Exactly as they appear below, repeat the lines from the one with "гипотезы | - / 10 |" through the one with "This project has". Drop every picture.

BEGIN Information provided

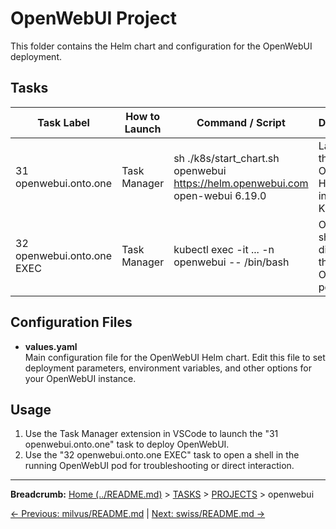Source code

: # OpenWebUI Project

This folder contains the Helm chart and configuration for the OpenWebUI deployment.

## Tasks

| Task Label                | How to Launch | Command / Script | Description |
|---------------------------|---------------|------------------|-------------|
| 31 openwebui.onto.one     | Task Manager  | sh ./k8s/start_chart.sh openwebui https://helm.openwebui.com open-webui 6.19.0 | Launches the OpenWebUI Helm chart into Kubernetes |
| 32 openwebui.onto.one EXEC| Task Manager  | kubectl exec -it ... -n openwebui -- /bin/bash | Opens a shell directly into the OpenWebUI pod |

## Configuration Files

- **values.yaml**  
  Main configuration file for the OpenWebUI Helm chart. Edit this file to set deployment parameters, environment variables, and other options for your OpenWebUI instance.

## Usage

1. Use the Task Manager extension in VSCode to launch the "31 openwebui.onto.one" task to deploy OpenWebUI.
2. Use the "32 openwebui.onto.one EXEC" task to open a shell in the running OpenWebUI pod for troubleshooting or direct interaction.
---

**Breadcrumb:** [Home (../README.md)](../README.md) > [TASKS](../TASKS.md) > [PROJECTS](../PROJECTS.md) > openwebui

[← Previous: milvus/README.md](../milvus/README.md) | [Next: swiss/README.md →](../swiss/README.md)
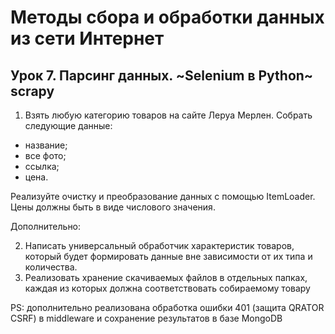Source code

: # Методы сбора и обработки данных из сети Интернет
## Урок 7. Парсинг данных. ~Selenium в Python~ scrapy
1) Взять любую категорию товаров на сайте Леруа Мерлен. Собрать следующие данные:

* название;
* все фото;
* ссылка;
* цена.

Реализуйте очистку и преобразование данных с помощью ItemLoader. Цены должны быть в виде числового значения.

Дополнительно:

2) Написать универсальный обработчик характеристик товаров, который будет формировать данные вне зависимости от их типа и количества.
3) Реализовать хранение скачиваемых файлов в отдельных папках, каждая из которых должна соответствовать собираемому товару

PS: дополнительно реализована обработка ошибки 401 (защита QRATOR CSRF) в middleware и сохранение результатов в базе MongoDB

END Information provided
BEGIN Information provided

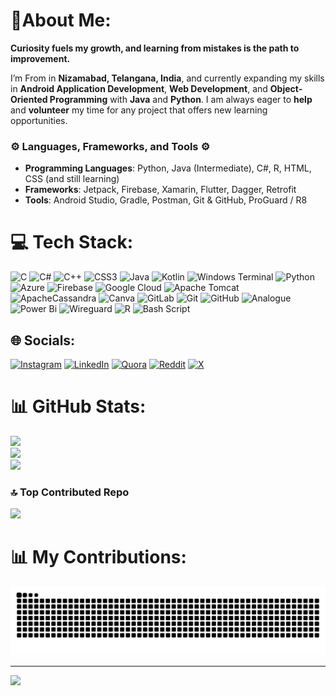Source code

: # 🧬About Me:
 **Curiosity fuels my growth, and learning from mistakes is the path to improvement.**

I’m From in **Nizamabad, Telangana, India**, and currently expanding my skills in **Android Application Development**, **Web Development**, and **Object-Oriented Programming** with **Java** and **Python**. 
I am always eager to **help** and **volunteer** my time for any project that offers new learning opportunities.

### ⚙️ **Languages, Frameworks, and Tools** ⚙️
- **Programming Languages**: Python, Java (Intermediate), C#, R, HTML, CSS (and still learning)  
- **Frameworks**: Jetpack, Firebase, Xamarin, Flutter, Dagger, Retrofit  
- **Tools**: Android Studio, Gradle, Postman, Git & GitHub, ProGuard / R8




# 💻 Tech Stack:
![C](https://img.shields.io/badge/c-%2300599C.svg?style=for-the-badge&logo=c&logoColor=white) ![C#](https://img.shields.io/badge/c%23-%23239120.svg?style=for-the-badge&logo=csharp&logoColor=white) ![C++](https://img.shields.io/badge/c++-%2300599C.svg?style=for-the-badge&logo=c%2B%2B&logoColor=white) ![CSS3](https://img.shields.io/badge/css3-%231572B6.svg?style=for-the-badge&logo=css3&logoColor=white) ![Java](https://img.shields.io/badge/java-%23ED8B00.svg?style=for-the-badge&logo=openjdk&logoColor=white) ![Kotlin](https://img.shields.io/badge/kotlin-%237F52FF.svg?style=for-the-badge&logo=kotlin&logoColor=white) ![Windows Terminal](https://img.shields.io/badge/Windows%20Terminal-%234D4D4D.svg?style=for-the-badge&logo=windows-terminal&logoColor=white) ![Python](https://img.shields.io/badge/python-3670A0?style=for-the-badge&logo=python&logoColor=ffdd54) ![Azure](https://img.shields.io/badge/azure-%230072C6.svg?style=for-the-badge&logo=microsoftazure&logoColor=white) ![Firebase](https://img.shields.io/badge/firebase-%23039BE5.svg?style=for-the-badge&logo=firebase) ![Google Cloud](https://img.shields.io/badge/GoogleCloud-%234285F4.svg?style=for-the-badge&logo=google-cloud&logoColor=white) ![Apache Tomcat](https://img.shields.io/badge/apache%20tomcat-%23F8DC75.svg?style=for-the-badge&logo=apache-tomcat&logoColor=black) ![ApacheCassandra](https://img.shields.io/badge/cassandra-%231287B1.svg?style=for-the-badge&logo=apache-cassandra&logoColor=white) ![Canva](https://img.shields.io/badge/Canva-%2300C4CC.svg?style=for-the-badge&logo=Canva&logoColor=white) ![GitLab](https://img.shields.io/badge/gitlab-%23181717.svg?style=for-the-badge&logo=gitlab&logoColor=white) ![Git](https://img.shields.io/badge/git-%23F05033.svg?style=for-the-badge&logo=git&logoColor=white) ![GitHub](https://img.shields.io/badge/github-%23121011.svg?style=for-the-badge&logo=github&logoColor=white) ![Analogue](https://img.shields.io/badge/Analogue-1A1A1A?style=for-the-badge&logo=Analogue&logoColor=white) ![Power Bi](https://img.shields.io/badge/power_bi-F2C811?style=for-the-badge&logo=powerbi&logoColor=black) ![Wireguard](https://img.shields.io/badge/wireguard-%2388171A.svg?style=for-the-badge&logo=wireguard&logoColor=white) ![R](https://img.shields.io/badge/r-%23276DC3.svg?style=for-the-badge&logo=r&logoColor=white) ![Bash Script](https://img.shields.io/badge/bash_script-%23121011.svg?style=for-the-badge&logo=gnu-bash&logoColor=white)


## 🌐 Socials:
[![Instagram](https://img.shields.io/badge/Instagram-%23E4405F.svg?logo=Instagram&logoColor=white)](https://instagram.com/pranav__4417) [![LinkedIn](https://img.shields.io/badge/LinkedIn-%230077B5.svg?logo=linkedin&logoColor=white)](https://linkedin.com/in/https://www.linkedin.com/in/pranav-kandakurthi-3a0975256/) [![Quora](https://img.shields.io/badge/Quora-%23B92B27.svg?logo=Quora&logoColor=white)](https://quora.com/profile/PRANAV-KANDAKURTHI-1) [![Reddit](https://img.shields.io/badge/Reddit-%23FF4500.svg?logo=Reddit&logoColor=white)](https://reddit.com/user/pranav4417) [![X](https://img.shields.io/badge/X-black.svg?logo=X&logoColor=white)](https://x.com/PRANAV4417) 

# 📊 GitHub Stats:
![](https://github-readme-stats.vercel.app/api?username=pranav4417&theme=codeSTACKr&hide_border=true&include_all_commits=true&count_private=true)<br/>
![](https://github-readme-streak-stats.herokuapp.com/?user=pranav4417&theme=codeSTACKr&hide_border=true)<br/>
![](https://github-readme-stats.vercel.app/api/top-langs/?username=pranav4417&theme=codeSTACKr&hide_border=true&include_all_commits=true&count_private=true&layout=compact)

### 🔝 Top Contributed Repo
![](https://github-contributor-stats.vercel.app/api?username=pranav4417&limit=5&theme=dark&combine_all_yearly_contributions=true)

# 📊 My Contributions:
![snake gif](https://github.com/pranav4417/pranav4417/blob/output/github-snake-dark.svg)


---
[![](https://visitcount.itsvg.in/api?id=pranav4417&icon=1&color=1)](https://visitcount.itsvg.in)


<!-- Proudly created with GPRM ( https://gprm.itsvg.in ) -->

END Information provided
BEGIN Information provided

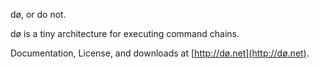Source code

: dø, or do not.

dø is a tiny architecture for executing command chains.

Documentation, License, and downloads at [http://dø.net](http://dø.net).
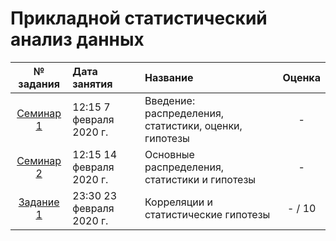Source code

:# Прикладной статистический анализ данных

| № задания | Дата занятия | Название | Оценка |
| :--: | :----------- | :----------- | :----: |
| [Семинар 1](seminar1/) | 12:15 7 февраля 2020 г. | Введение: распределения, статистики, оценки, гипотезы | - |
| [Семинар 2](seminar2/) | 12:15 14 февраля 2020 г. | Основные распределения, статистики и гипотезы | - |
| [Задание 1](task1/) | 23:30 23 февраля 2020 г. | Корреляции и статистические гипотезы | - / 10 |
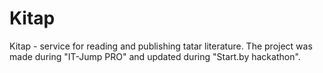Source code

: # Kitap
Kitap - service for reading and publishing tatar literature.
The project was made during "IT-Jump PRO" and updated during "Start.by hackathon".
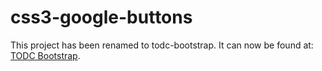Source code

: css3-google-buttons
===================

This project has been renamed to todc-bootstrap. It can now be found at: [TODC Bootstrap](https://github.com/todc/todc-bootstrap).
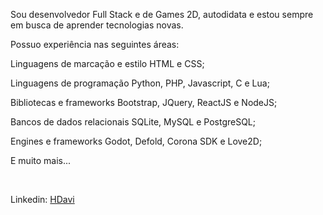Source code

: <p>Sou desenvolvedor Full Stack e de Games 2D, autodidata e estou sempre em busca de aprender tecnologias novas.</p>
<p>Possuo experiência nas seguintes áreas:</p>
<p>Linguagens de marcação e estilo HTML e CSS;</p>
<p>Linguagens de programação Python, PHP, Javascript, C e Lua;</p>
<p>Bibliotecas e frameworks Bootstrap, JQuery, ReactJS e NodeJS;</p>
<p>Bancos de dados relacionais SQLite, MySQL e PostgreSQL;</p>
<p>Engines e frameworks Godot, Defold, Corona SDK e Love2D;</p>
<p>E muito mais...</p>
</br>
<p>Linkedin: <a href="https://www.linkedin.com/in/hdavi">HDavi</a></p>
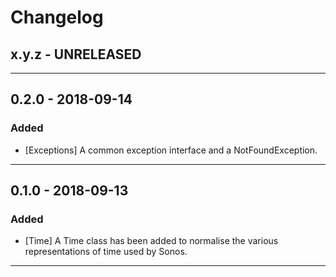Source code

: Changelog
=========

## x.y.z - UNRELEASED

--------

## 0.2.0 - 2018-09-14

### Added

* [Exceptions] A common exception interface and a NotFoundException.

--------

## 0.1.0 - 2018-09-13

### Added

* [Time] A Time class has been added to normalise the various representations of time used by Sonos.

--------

END Information provided

Answer space:
| [Задание 1](task1/) | 23:30 23 февраля 2020 г. | Корреляции и статистические гипотезы | - / 10 |
Source code

: # Kitap
Kitap - service for reading and publishing tatar literature.
The project was made during "IT-Jump PRO" and updated during "Start.by hackathon".
Source code

: css3-google-buttons
===================

This project has been renamed to todc-bootstrap. It can now be found at: [TODC Bootstrap](https://github.com/todc/todc-bootstrap).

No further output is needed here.